▶ _Records from a data source_:
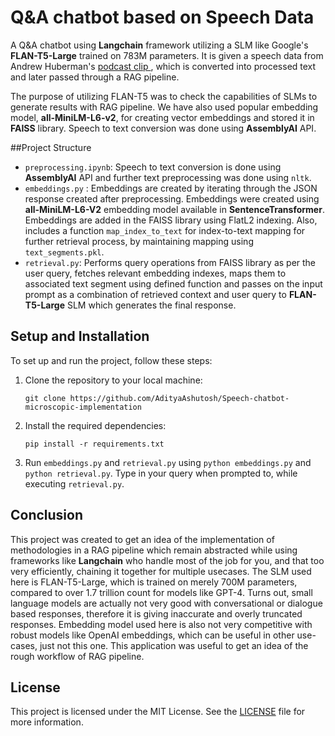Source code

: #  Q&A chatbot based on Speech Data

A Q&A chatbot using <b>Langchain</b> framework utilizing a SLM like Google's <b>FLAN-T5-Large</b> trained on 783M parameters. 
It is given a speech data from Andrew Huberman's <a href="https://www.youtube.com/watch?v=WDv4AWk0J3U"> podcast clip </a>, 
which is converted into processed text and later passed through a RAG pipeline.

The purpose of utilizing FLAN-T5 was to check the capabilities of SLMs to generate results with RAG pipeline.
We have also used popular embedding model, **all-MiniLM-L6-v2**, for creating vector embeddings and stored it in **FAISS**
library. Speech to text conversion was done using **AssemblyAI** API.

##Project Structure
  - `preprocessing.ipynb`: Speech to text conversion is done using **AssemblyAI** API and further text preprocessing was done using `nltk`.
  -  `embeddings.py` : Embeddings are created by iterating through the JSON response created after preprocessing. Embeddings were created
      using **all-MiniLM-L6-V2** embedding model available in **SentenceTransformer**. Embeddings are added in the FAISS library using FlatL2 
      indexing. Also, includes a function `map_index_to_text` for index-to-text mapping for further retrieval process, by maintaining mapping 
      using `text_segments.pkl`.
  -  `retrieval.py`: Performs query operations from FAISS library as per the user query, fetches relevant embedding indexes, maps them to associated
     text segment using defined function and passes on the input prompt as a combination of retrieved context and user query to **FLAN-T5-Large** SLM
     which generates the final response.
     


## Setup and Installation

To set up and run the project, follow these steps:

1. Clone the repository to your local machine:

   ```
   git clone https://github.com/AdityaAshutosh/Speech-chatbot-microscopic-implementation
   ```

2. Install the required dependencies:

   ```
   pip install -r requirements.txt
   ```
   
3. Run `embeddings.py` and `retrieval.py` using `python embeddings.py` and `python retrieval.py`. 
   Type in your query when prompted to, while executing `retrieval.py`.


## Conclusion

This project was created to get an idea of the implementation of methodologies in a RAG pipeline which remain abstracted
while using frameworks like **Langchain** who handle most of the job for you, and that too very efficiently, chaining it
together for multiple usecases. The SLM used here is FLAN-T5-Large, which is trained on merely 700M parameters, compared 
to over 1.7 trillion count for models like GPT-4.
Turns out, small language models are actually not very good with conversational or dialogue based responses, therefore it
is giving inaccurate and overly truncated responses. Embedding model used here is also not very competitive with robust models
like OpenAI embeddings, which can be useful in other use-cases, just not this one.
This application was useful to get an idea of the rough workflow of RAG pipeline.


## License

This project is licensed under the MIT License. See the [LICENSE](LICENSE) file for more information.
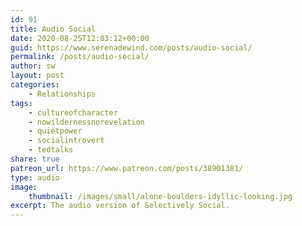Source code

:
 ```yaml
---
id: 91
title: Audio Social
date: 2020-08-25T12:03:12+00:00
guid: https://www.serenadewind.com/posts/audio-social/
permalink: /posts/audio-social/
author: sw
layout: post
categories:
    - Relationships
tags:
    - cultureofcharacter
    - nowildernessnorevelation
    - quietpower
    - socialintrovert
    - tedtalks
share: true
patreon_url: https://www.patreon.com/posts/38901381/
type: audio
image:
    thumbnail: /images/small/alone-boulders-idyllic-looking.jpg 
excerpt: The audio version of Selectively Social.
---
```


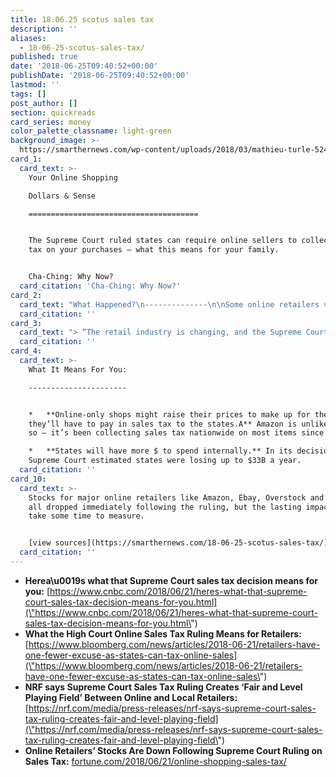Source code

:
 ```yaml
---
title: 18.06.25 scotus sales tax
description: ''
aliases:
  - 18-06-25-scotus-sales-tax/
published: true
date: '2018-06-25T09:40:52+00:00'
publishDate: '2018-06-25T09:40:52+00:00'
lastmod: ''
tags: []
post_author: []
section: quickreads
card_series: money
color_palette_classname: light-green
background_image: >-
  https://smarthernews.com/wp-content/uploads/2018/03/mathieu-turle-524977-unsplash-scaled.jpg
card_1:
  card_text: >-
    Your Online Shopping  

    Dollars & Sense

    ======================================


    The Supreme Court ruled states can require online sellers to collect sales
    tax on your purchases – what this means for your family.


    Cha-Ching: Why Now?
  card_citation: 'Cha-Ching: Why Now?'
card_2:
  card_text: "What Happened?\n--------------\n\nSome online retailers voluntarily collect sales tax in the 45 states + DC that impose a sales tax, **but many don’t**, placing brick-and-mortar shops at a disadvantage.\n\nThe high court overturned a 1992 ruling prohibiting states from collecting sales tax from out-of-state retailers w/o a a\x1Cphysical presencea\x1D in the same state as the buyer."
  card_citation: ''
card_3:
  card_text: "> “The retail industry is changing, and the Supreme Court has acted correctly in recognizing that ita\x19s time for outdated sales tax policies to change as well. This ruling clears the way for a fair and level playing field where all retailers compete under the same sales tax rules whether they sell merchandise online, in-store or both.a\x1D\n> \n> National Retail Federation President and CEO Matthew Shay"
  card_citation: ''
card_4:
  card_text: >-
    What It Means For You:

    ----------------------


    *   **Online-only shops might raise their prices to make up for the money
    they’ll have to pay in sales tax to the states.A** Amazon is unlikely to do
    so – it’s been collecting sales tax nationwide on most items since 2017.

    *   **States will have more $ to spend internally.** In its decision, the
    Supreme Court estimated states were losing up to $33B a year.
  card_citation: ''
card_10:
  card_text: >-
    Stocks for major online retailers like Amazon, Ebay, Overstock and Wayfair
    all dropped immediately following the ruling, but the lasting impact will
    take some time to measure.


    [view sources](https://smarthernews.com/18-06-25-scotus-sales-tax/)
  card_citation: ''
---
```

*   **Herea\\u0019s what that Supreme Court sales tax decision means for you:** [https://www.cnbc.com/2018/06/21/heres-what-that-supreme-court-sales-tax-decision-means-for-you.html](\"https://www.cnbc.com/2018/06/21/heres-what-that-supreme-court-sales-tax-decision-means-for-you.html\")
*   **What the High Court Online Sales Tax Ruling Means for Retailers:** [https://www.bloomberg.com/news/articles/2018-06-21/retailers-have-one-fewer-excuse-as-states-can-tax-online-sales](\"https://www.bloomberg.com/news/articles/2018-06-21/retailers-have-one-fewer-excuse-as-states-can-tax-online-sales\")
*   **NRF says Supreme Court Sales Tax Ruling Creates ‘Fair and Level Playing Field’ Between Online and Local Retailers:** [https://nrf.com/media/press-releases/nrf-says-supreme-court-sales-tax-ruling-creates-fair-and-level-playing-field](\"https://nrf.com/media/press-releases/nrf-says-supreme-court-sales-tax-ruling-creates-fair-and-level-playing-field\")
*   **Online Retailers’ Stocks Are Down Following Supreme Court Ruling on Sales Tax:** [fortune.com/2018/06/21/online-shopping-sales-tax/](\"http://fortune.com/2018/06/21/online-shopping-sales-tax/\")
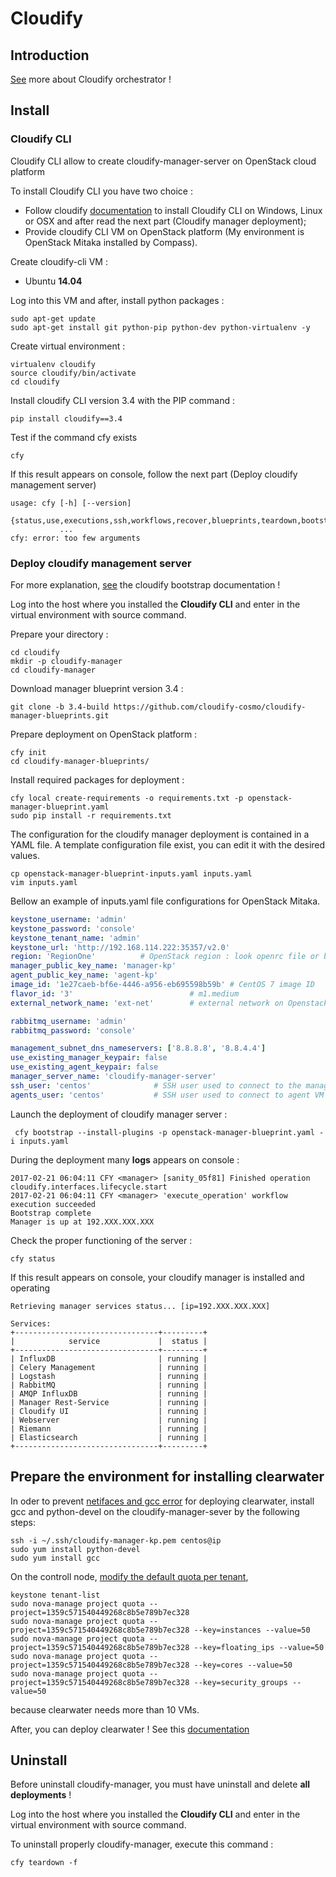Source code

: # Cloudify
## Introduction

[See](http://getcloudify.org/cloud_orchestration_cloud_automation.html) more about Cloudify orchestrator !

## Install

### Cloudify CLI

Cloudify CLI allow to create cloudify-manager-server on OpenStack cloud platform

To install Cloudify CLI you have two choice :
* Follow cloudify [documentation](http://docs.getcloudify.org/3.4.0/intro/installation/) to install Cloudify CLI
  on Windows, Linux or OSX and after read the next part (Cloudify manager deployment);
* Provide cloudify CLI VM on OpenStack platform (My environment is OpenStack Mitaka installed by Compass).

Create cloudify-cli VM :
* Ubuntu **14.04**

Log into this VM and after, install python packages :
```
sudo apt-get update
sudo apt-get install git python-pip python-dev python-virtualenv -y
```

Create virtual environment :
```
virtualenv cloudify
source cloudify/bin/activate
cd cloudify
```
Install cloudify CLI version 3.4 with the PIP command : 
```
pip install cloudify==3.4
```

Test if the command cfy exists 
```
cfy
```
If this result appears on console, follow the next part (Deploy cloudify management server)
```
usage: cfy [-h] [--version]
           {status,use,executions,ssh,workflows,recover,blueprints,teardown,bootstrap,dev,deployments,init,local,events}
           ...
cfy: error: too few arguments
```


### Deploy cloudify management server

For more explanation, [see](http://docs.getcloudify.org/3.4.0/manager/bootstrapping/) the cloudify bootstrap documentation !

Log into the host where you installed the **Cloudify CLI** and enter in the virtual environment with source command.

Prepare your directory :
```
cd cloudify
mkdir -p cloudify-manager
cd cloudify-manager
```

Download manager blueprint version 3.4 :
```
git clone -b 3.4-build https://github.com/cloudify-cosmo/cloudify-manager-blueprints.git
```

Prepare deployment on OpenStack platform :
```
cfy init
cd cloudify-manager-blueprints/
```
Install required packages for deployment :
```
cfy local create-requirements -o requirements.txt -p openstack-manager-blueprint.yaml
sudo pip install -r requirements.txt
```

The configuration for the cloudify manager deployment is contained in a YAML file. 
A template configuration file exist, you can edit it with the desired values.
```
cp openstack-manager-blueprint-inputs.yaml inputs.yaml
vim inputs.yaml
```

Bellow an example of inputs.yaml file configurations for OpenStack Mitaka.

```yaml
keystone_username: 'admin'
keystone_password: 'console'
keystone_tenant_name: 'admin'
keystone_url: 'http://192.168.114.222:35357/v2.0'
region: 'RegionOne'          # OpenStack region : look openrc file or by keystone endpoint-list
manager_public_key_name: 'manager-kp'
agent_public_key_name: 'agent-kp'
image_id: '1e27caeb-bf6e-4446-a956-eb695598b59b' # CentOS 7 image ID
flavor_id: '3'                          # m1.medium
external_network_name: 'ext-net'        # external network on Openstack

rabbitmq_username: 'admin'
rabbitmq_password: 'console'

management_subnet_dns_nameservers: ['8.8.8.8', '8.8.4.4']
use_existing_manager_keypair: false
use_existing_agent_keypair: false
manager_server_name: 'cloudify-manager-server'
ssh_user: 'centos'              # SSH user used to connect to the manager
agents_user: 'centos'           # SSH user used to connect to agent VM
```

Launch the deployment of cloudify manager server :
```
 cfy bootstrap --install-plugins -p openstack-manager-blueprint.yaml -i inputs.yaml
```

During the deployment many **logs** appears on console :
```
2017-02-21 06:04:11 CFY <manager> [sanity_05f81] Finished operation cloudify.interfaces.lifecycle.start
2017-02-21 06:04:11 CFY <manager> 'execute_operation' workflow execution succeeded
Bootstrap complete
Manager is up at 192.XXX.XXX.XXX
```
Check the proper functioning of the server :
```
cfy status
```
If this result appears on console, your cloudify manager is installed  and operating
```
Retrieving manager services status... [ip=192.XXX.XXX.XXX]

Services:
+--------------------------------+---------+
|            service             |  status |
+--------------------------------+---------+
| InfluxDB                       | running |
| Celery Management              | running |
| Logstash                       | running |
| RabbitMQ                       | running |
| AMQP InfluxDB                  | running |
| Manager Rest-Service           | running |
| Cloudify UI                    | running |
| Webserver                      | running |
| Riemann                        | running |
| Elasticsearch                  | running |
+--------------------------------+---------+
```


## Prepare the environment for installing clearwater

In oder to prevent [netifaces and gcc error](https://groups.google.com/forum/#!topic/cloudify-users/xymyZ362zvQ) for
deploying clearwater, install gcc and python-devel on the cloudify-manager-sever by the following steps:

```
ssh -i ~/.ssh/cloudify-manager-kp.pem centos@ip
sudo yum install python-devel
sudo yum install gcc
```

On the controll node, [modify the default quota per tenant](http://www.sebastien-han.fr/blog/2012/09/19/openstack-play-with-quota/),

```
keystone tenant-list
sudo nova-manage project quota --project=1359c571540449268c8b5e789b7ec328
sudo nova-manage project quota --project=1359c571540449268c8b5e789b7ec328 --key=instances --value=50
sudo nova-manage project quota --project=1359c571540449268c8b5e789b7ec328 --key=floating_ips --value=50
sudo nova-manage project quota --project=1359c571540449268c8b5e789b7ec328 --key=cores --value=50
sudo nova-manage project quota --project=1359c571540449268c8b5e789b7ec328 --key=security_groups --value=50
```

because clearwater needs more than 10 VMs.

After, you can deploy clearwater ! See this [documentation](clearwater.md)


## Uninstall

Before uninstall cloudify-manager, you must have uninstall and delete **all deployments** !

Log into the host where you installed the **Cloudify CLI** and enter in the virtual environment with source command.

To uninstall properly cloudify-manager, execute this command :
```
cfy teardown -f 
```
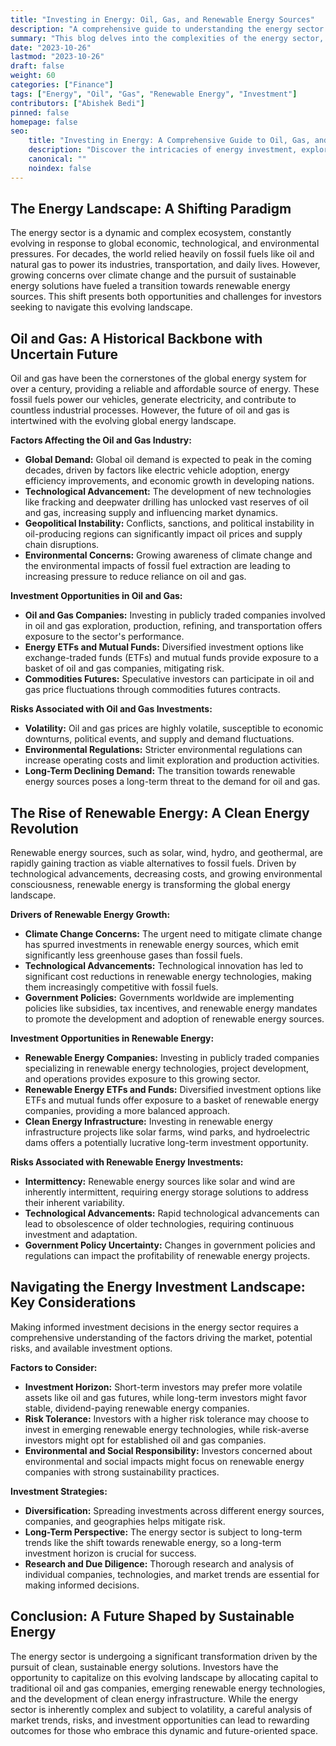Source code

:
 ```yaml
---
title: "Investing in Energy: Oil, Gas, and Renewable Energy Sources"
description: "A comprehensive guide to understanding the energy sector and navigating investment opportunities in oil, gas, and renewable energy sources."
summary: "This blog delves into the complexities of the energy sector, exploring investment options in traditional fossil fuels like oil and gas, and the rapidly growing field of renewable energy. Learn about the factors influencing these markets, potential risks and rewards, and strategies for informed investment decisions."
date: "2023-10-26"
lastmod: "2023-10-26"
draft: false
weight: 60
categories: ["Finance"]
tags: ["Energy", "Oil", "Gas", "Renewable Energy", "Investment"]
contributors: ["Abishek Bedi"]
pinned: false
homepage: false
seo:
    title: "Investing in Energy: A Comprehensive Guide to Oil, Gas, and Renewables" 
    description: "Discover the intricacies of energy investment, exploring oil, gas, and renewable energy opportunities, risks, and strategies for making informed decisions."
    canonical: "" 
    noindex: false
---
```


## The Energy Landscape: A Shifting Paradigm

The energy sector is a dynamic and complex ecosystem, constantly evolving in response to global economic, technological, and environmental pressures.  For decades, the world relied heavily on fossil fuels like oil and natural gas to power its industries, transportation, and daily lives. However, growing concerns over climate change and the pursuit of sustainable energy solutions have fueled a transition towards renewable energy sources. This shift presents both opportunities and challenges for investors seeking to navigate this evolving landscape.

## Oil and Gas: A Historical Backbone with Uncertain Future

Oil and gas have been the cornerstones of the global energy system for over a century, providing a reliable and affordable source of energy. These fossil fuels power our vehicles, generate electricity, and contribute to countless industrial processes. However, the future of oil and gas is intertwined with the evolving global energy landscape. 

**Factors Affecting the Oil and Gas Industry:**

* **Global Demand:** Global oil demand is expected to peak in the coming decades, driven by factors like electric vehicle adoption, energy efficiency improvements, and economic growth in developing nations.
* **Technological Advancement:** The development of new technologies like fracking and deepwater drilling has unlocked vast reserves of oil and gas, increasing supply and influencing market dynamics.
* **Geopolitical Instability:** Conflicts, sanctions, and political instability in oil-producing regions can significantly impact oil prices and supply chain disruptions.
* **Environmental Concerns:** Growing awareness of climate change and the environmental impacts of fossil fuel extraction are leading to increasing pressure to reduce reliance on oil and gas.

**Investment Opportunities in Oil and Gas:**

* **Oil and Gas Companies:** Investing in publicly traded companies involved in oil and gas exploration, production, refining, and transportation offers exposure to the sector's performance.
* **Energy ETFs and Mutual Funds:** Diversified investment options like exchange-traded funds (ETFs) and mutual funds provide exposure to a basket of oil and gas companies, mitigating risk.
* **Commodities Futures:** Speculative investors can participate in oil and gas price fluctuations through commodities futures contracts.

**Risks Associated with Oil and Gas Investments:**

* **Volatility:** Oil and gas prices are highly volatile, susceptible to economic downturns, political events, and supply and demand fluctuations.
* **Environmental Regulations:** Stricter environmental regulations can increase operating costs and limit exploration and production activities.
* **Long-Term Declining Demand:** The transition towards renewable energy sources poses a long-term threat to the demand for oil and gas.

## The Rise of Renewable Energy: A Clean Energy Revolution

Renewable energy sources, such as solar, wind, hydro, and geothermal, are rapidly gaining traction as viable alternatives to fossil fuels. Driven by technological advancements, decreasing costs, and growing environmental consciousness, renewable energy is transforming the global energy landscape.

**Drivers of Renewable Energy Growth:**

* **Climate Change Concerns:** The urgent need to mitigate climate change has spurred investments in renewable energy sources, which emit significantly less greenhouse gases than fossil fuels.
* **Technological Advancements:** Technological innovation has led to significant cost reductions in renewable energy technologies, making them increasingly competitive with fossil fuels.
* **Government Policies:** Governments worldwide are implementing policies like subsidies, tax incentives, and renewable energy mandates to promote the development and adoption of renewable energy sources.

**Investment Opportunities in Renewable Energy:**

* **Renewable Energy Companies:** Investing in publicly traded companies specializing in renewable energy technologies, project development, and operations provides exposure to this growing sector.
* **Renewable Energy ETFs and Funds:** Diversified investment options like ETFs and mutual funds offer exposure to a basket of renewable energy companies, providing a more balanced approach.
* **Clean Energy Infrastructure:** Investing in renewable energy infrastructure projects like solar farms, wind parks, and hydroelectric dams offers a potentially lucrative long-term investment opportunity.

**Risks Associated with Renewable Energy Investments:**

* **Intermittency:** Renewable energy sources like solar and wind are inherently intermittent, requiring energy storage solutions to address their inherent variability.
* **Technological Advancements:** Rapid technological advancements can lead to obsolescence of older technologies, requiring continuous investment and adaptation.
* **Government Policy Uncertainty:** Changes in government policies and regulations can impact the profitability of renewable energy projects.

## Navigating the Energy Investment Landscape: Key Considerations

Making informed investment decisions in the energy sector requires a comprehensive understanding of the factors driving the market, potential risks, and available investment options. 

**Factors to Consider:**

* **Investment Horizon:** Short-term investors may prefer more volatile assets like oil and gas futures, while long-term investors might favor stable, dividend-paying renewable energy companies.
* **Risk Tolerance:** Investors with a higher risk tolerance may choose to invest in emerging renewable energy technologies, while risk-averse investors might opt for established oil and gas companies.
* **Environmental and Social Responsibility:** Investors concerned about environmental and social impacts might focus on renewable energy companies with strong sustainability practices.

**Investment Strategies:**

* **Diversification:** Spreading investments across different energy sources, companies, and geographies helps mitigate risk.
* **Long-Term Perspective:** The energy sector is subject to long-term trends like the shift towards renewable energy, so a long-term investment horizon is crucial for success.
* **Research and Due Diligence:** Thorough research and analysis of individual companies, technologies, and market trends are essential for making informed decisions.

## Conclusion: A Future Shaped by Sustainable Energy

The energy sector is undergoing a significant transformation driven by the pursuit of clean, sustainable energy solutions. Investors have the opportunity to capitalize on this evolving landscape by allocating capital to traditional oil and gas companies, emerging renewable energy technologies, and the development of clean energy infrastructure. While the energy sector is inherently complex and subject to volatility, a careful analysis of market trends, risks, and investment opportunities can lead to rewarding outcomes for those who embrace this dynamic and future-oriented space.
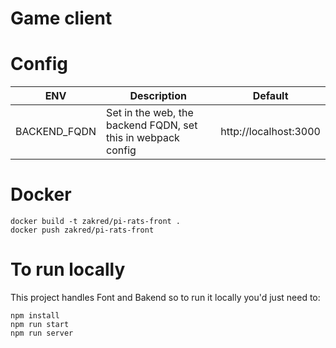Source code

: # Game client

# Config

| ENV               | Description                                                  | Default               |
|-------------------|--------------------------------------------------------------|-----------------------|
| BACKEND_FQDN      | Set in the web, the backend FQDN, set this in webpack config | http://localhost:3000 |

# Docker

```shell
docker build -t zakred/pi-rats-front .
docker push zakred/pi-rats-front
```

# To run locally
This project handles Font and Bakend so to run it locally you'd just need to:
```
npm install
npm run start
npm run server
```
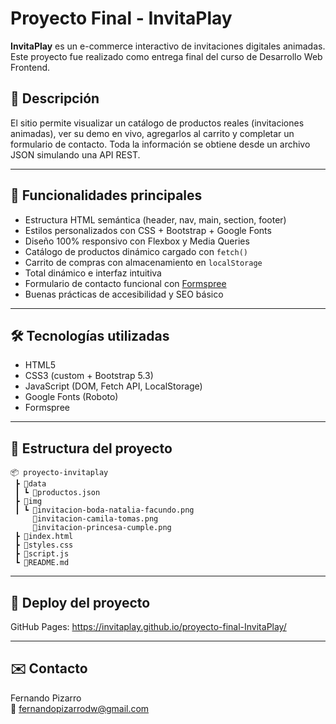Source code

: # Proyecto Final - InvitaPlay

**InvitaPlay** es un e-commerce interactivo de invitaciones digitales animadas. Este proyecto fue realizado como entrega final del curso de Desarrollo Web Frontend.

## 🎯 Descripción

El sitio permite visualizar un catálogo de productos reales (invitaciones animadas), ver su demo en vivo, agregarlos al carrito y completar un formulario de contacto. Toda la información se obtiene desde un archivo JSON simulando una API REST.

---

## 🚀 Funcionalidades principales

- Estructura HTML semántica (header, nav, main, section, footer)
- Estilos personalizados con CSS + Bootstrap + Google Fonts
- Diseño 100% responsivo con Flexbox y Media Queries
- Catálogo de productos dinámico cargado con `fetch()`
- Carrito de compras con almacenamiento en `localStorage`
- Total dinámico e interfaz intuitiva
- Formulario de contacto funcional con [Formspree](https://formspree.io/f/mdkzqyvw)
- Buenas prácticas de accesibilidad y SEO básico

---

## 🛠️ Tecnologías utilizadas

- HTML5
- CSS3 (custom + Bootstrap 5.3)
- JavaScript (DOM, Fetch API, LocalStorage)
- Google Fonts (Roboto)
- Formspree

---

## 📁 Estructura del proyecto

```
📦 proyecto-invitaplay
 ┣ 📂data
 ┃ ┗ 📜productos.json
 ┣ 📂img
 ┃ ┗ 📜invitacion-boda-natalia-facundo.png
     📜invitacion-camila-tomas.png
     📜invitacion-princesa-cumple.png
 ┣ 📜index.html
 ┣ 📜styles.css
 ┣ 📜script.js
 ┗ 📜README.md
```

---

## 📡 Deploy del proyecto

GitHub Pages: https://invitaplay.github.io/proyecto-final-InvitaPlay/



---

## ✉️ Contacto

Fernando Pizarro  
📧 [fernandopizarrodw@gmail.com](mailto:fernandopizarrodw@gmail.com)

▶ _Task brief_: Please go through the data above and copy each line that has the word "operating".

▶ _Problem solution_:
If this result appears on console, your cloudify manager is installed  and operating
* **Environmental Regulations:** Stricter environmental regulations can increase operating costs and limit exploration and production activities.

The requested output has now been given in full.